An early Verdi opera, and, per wikipedia, his most popular until Il trovatore. Also, fun fact, apparently it was the first opera to be recorded in its entirety, in 1904. You could make a good argument that it was a significant lacuna in my opera-watching experience. Actually, you could do that with any Verdi opera I haven't seen. If I'm counting correctly (I might not be, considering all the revisions he made), there are eight of them. I should buckle down and do it, probably. They're all available in some form or another.
Well, this is Verdi. You know what Verdi sounds like! He wrote some pretty solid tchunes! But one is forced to concede that he was not always as discriminating in his choice of libretti as he could have been, and here is an example of that. Right, so Ernani is a bandit. He and Elvira are in love, but unfortunately, she's engaged to marry Silva, an old duke. Oh no!
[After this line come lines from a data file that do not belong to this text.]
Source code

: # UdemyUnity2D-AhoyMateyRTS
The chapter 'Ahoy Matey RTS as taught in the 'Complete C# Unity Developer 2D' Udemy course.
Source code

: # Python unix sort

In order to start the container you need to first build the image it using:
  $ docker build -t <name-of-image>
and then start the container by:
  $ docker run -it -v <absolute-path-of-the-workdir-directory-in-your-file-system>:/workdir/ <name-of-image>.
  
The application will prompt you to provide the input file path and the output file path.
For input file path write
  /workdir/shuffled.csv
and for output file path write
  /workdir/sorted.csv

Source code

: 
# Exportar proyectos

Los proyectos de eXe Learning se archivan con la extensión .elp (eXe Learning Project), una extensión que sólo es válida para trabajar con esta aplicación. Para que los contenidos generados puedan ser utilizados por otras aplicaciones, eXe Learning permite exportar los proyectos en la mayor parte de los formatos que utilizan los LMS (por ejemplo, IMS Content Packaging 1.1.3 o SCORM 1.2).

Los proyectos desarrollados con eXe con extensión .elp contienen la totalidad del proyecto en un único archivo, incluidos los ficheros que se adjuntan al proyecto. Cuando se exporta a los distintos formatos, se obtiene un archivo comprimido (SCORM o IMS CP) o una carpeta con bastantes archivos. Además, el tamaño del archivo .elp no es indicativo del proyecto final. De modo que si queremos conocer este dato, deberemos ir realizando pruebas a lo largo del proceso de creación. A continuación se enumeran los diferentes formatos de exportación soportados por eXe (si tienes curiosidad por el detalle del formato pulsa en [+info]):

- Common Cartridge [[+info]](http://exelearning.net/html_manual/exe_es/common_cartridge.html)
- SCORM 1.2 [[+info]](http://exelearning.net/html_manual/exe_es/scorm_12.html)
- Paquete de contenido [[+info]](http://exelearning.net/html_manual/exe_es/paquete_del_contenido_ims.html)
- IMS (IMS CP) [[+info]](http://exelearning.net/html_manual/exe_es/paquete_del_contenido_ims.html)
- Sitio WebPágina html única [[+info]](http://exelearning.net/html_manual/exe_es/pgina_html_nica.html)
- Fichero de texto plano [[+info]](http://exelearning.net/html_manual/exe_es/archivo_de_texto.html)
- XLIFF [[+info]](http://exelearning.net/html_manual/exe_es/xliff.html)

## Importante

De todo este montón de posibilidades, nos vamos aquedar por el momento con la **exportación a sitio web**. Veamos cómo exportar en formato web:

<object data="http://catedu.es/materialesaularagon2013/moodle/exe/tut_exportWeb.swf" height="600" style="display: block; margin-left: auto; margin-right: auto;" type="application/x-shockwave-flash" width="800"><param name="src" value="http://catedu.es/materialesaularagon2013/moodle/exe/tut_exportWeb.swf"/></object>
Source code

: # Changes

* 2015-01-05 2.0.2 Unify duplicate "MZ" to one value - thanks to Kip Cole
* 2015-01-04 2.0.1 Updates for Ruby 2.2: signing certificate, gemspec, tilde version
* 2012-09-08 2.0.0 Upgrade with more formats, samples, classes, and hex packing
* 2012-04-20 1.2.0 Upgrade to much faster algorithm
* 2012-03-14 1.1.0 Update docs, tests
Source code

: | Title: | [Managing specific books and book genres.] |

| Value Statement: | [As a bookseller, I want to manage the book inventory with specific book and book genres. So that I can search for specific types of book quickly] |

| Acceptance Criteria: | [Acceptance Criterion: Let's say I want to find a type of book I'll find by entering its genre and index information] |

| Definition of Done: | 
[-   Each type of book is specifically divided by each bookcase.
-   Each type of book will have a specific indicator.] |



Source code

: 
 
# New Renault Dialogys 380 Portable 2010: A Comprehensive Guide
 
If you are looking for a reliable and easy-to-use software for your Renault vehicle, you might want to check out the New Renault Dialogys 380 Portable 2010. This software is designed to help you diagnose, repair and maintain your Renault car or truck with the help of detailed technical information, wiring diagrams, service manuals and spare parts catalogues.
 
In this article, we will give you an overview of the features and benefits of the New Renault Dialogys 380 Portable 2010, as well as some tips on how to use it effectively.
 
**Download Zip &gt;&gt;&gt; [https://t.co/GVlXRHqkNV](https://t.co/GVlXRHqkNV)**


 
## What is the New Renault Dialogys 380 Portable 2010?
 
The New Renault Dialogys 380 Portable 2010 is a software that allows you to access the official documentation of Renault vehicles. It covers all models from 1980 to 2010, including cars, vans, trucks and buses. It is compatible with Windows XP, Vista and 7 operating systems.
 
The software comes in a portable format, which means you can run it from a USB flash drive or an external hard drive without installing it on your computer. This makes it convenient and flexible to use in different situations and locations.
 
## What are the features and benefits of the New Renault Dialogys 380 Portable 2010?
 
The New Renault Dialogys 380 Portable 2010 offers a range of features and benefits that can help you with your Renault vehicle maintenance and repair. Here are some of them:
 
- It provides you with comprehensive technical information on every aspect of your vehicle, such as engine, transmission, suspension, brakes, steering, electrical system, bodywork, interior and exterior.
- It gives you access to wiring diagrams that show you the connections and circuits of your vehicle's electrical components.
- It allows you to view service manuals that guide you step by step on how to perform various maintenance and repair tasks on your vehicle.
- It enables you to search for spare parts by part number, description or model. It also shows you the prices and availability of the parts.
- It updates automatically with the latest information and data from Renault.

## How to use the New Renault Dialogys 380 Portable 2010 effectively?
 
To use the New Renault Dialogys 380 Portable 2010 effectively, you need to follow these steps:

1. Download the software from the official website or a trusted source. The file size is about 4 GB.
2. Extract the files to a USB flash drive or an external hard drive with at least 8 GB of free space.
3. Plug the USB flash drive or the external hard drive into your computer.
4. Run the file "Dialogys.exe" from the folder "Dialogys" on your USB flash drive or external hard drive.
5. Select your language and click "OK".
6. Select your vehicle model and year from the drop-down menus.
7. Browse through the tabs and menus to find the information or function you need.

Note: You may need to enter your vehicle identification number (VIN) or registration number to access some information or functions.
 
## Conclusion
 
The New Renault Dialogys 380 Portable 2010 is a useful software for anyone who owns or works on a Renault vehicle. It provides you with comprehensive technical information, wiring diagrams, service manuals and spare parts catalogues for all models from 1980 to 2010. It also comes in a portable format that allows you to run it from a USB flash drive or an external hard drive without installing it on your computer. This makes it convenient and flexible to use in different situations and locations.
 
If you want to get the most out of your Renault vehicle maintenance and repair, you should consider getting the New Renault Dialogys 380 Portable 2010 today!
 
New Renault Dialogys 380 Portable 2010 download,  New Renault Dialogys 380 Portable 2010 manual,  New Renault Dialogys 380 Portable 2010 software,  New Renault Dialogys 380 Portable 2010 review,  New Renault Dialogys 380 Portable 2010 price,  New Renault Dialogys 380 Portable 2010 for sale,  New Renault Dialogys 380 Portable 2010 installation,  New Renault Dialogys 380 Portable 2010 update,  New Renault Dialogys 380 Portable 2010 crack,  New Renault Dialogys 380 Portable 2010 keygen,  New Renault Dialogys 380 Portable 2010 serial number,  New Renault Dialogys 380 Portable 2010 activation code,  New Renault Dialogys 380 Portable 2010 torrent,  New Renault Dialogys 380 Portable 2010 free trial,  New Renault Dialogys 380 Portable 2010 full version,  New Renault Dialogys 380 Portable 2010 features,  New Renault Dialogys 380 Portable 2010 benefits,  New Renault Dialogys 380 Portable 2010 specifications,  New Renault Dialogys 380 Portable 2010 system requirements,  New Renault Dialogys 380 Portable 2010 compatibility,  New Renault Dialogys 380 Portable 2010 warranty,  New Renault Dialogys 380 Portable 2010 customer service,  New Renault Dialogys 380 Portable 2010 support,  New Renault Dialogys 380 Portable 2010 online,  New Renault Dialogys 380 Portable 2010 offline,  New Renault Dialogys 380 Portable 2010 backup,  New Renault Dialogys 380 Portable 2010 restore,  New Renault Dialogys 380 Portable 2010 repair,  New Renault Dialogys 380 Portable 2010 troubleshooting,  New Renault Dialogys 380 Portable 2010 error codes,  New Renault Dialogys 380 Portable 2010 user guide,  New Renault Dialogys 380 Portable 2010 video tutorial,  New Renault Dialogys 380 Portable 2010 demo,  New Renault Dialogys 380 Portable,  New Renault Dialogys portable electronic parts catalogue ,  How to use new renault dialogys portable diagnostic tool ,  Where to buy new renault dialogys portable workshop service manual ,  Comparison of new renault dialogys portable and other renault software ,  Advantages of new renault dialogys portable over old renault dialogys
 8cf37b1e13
So there's some conflict, the more so because Charles V (yes, the father of the king in Don Carlos) is also trying to seduce her. It gets very confusing—and the wikipedia entry is not very well-written or helpful—but there's a bunch of scheming, and the upshot is that Silva and Ernani (who turns out to be a dispossessed noble) team up to try to take out Charles, who is felt to be treasonous in some way I didn't really understand. And—here's the real “uh?” moment—Ernani swears that if Silva blows this hunting horn at any time, he, Ernani, will kill himself. A little later, everyone's reconciled, and Charles agrees that Ernani and Elvira can marry. But oh no, soon after they marry, Silva cashes in, and Ernani has no choice but to stab himself to death. Cool.
A number of questions come to mind, most notably: why did he swear this oath, apropos of nothing? Why does he seem genuinely surprised when the extremely obvious result of him doing so manifests itself? And why does he go through with it in the end? Obviously, this sort of self-destructive “honor”-based culture has existed all over the world; you think of samurai who were supposed to commit seppuku when their lords were killed, or Hindu widows who were meant to immolate themselves. But in those and other situations, they're dealing with social pressure. The people in those circumstances didn't specifically stipulate that this is what they're going to do. This opera is just bizarre, and not in the least dramatically satisfying, great music notwithstanding.
It's based on a Victor Hugo play, which you've gotta think—I'm admittedly just guessing here—has to have been criticizing the sort of behavior that the opera wants to be in some sense heroic. Otherwise, I have no idea what he was going for. Not a fantastic piece of work, but this Operavision video, from Teatro dell’Opera di Roma, is a solid, traditional production that features the extremely rad Angela Meade as Elvira (a role she'd previously sang at the Met). She is awesome. The only issue with this production is that there are, like, two or three random extras/chorus members wearing covid masks. I would understand and make allowances if this was the height of the pandemic and everyone had to be masked, but it's not, the result is just needless weirdness.